Yellow Micropulse Laser in Diabetic Macular Edema: A Short-Term Pilot Study

Abstract

Purpose

To evaluate the effects of yellow micropulse laser in eyes with diabetic macular edema (DME).

Methods

In this retrospective interventional case series, 22 eyes of 17 patients with visual impairment secondary to persistent DME received one single session of yellow micropulse laser. Patients were divided into 2 groups: group 1, naive eyes; and group 2, previously treated eyes. Main outcome measures included changes in central retinal thickness (CRT) and best-corrected visual acuity (BCVA). Possible atrophic changes of the retinal pigment epithelium as a result of yellow micropulse laser application were evaluated with fundus autofluorescence.

Results

At baseline, the mean logMAR BCVA was 0.39 ± 0.18 and the mean CRT was 361.8 ± 70.95. The mean BCVA improved to 0.31 ± 0.19 (p = 0.0091) and 0.31 ± 0.19 (p = 0.0078) at 3 and 6 months of follow-up, respectively. The mean CRT improved to 331.3 ± 48.46 (p<0.0001) and 328.1 ± 53.25 (p<0.0001) at 3 and 6 months of follow-up. Subgroup analysis showed that only in naive eyes was there a beneficial effect on visual acuity and central macular thickness.

Conclusions

In eyes with DME, yellow micropulse laser produces a statistically significant improvement in BCVA and CRT in the short term.

Keywords

Diabetic retinopathy Macular edema Micropulse Yellow micropulse laser

Introduction

Diabetic macular edema (DME) is a major cause of central vision impairment in persons with diabetic retinopathy and can occur at any stage of the disease (1). To date, the most widely accepted method to treat visual impairment secondary to DME is intravitreal injection of ranibizumab, as reported by the RESTORE and DRCRnet studies (2, 3), which demonstrated that ranibizumab monotherapy provided superior visual acuity gain over standard focal/grid laser photocoagulation in patients with visual impairment due to DME.
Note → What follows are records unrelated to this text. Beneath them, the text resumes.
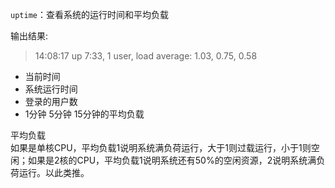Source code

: `uptime`：查看系统的运行时间和平均负载

输出结果:

>14:08:17 up  7:33,  1 user,  load average: 1.03, 0.75, 0.58

* 当前时间
* 系统运行时间
* 登录的用户数
* 1分钟 5分钟 15分钟的平均负载

平均负载  
如果是单核CPU，平均负载1说明系统满负荷运行，大于1则过载运行，小于1则空闲；如果是2核的CPU，平均负载1说明系统还有50%的空闲资源，2说明系统满负荷运行。以此类推。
Despite the advent of new pharmacologic agents able to restore visual acuity, little has changed in the protocols of photocoagulation for the visual impairment secondary to DME originally proposed by the Early Treatment Diabetic Retinopathy Study (ETDRS) (4). Focal/grid photocoagulation administered with its laser-induced thermal retinal destruction remains the standard treatment modality that has been demonstrated to modify the production of vasoactive cytokines including vascular endothelial growth factor (VEGF) (5 -8). On the other hand, conventional photocoagulation is associated with a number of risks and adverse events (macular scotomas, damage of photoreceptors, enlargement of laser retinal scars, choroidal neovascularization, and subfoveal fibrosis) (9 -13), which led researchers to explore less aggressive, i.e., “mild” or “light” laser treatment strategies with comparable results to the modified ETDRS procedure (14 -21). However, although mild or light barely visible laser applications are less destructive, they still cause irreversible damage to the photoreceptors, which results in a reduction of retinal sensitivity similar to that of the standard modified ETDRS photocoagulation (14).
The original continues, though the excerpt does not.